▸ INPUT FOR THIS TASK
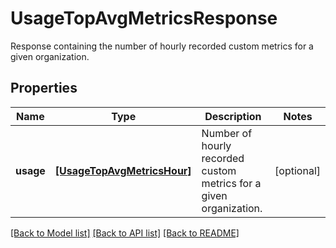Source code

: # UsageTopAvgMetricsResponse

Response containing the number of hourly recorded custom metrics for a given organization.

## Properties
Name | Type | Description | Notes
------------ | ------------- | ------------- | -------------
**usage** | [**[UsageTopAvgMetricsHour]**](UsageTopAvgMetricsHour.md) | Number of hourly recorded custom metrics for a given organization. | [optional] 

[[Back to Model list]](README.md#documentation-for-models) [[Back to API list]](README.md#documentation-for-api-endpoints) [[Back to README]](README.md)


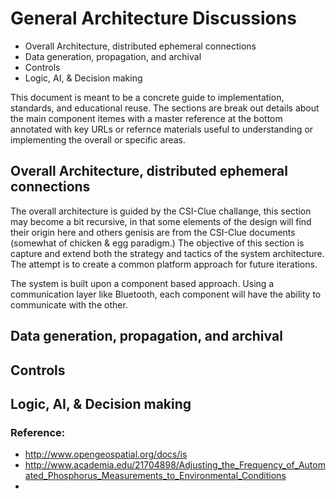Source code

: 
# General Architecture Discussions 

* Overall Architecture, distributed ephemeral connections 
* Data generation, propagation, and archival 
* Controls 
* Logic, AI, & Decision making 

This document is meant to be a concrete guide to implementation, standards, and educational reuse. The sections are break out details about the main component itemes with a master reference at the bottom annotated with key URLs or refernce materials useful to understanding or implementing the overall or specific areas. 

## Overall Architecture, distributed ephemeral connections
The overall architecture is guided by the CSI-Clue challange, this section may become a bit recursive, in that some elements of the design will find their origin here and others genisis are from the CSI-Clue documents (somewhat of chicken & egg paradigm.) The objective of this section is capture and extend both the strategy and tactics of the system architecture. The attempt is to create a common platform approach for future iterations. 

The system is built upon a component based approach.  Using a communication layer like Bluetooth, each component will have the ability to communicate with the other. 

## Data generation, propagation, and archival


##  Controls

## Logic, AI, & Decision making 

### Reference: 

* http://www.opengeospatial.org/docs/is
* http://www.academia.edu/21704898/Adjusting_the_Frequency_of_Automated_Phosphorus_Measurements_to_Environmental_Conditions
*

▸ ACTION ITEM
Filter the data above down to lines with the word "archival", and copy them.

▸ RESULT OF THE EXERCISE
* Data generation, propagation, and archival 
## Data generation, propagation, and archival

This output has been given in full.